From the entries below, output the line with "this.input.nextElementSibling.innerText = this.formatValue(v);" and each following line up to and including the line with "return field.getValue() >", exactly as written.

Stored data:
◆ ◆ ◆ ◆ ◆
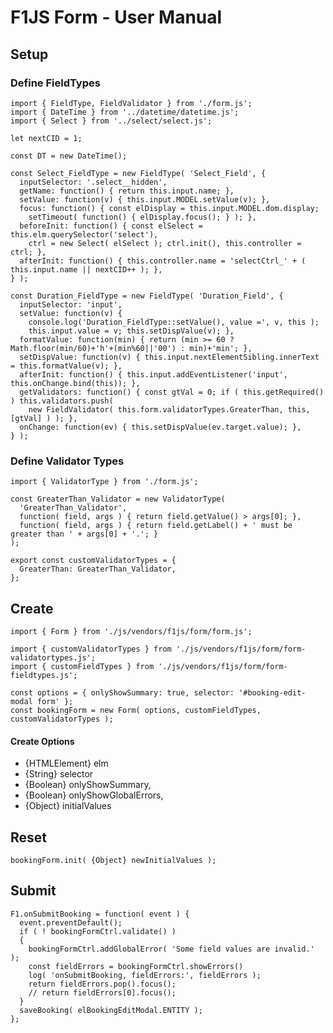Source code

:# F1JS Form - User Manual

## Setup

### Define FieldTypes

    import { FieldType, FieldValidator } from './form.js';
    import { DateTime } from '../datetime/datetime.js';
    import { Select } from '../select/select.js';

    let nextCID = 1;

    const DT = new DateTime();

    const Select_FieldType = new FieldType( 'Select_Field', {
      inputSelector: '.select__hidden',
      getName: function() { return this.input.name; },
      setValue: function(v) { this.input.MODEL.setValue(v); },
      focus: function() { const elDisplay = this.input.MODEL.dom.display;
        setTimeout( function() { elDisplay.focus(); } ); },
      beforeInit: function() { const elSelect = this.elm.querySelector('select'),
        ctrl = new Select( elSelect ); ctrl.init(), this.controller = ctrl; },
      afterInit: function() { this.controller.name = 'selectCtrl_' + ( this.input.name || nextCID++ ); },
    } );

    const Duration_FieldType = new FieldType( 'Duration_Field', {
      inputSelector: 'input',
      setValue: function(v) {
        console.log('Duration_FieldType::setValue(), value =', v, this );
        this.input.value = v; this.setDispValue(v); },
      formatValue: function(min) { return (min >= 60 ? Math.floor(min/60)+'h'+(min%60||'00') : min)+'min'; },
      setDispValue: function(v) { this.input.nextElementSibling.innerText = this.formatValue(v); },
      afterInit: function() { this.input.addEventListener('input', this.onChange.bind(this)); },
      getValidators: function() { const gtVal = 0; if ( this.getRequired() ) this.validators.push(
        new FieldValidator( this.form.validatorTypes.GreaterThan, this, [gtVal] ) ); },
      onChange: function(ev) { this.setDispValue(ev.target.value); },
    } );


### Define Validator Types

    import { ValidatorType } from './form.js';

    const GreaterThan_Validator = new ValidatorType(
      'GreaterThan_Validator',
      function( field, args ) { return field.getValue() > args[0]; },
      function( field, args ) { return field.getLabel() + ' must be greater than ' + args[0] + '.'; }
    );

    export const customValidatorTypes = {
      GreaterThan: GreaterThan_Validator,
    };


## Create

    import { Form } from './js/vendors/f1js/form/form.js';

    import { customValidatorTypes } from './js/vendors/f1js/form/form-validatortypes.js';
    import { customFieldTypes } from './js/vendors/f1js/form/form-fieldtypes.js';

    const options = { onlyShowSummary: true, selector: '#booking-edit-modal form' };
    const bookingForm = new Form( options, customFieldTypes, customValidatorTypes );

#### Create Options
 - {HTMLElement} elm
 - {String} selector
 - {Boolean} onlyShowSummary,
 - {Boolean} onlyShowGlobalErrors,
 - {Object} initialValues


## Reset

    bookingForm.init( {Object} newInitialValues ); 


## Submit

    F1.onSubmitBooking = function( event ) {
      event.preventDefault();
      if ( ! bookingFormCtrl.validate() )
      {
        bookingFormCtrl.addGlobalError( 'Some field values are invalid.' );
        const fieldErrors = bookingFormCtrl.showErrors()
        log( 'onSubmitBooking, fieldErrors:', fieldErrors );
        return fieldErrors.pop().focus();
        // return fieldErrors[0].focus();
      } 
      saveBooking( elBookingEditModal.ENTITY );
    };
◆ ◆ ◆ ◆ ◆
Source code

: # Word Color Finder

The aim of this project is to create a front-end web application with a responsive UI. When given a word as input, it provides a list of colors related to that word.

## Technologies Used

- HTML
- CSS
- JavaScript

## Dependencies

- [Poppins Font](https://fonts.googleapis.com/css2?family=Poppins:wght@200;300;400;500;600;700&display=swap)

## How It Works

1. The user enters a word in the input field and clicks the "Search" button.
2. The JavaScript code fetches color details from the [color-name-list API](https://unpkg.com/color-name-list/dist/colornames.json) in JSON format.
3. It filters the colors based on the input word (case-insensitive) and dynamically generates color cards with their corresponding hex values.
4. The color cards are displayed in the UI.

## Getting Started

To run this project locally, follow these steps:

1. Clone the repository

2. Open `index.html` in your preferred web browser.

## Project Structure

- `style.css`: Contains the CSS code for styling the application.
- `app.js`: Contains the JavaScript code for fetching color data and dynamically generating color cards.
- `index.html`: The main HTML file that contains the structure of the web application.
◆ ◆ ◆ ◆ ◆
**Finished task**
      setDispValue: function(v) { this.input.nextElementSibling.innerText = this.formatValue(v); },
      afterInit: function() { this.input.addEventListener('input', this.onChange.bind(this)); },
      getValidators: function() { const gtVal = 0; if ( this.getRequired() ) this.validators.push(
        new FieldValidator( this.form.validatorTypes.GreaterThan, this, [gtVal] ) ); },
      onChange: function(ev) { this.setDispValue(ev.target.value); },
    } );


### Define Validator Types

    import { ValidatorType } from './form.js';

    const GreaterThan_Validator = new ValidatorType(
      'GreaterThan_Validator',
      function( field, args ) { return field.getValue() > args[0]; },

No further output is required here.